* WHAT YOU WILL DO
Reproduce every entry word for word. Drop all pictures from the copy.

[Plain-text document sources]
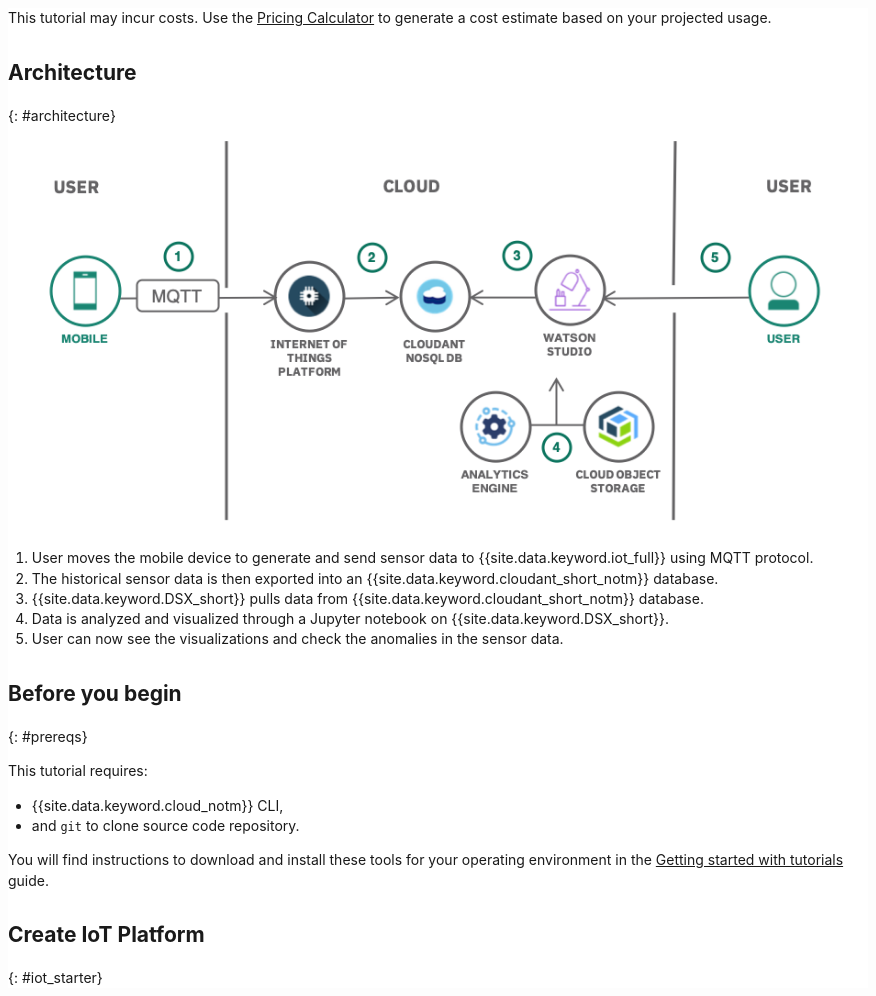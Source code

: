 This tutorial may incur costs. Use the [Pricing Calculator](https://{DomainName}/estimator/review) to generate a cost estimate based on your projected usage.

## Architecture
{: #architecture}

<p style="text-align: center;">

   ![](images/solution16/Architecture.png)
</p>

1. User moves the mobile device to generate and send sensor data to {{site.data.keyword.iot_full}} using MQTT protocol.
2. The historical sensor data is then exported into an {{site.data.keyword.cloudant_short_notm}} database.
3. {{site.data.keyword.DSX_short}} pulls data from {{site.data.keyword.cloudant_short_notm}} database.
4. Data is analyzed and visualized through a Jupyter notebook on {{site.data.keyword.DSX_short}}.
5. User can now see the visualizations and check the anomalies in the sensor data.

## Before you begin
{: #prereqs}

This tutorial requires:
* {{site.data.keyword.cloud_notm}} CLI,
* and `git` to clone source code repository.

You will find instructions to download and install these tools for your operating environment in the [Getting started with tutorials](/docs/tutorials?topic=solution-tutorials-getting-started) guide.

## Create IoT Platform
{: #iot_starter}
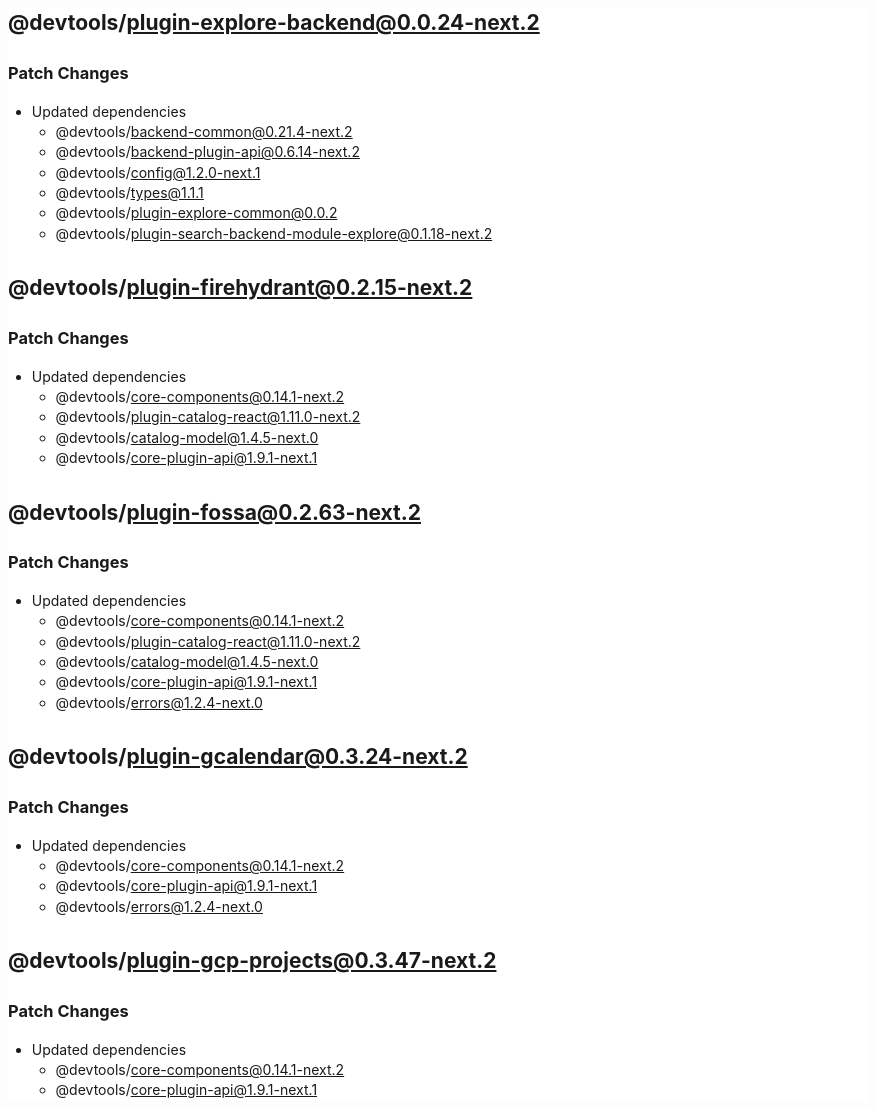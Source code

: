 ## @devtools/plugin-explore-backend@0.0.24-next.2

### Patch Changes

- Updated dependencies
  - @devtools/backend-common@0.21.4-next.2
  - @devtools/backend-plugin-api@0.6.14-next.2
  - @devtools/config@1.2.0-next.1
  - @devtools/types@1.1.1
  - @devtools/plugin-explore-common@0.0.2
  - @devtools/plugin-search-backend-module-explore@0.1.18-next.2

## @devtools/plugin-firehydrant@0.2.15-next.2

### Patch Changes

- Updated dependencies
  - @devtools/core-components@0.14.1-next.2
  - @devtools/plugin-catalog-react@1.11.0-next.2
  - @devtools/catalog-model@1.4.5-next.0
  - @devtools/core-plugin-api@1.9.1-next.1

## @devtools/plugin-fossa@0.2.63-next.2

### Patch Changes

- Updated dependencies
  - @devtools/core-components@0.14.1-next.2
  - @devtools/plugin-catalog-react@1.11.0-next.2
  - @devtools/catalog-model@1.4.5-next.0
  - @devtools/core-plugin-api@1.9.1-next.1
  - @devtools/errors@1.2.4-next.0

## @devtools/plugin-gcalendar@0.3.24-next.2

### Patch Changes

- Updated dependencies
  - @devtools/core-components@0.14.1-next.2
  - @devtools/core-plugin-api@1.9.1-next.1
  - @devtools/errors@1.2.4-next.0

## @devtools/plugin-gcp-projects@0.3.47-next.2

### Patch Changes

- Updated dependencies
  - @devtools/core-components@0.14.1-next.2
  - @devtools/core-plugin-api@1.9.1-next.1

* SOLUTION TO THIS TASK
Source code

: This tutorial may incur costs. Use the [Pricing Calculator](https://{DomainName}/estimator/review) to generate a cost estimate based on your projected usage.

## Architecture
{: #architecture}

<p style="text-align: center;">

   ![](images/solution16/Architecture.png)
</p>

1. User moves the mobile device to generate and send sensor data to {{site.data.keyword.iot_full}} using MQTT protocol.
2. The historical sensor data is then exported into an {{site.data.keyword.cloudant_short_notm}} database.
3. {{site.data.keyword.DSX_short}} pulls data from {{site.data.keyword.cloudant_short_notm}} database.
4. Data is analyzed and visualized through a Jupyter notebook on {{site.data.keyword.DSX_short}}.
5. User can now see the visualizations and check the anomalies in the sensor data.

## Before you begin
{: #prereqs}

This tutorial requires:
* {{site.data.keyword.cloud_notm}} CLI,
* and `git` to clone source code repository.

You will find instructions to download and install these tools for your operating environment in the [Getting started with tutorials](/docs/tutorials?topic=solution-tutorials-getting-started) guide.

## Create IoT Platform
{: #iot_starter}
Source code

: ## @devtools/plugin-explore-backend@0.0.24-next.2

### Patch Changes

- Updated dependencies
  - @devtools/backend-common@0.21.4-next.2
  - @devtools/backend-plugin-api@0.6.14-next.2
  - @devtools/config@1.2.0-next.1
  - @devtools/types@1.1.1
  - @devtools/plugin-explore-common@0.0.2
  - @devtools/plugin-search-backend-module-explore@0.1.18-next.2

## @devtools/plugin-firehydrant@0.2.15-next.2

### Patch Changes

- Updated dependencies
  - @devtools/core-components@0.14.1-next.2
  - @devtools/plugin-catalog-react@1.11.0-next.2
  - @devtools/catalog-model@1.4.5-next.0
  - @devtools/core-plugin-api@1.9.1-next.1

## @devtools/plugin-fossa@0.2.63-next.2

### Patch Changes

- Updated dependencies
  - @devtools/core-components@0.14.1-next.2
  - @devtools/plugin-catalog-react@1.11.0-next.2
  - @devtools/catalog-model@1.4.5-next.0
  - @devtools/core-plugin-api@1.9.1-next.1
  - @devtools/errors@1.2.4-next.0

## @devtools/plugin-gcalendar@0.3.24-next.2

### Patch Changes

- Updated dependencies
  - @devtools/core-components@0.14.1-next.2
  - @devtools/core-plugin-api@1.9.1-next.1
  - @devtools/errors@1.2.4-next.0

## @devtools/plugin-gcp-projects@0.3.47-next.2

### Patch Changes

- Updated dependencies
  - @devtools/core-components@0.14.1-next.2
  - @devtools/core-plugin-api@1.9.1-next.1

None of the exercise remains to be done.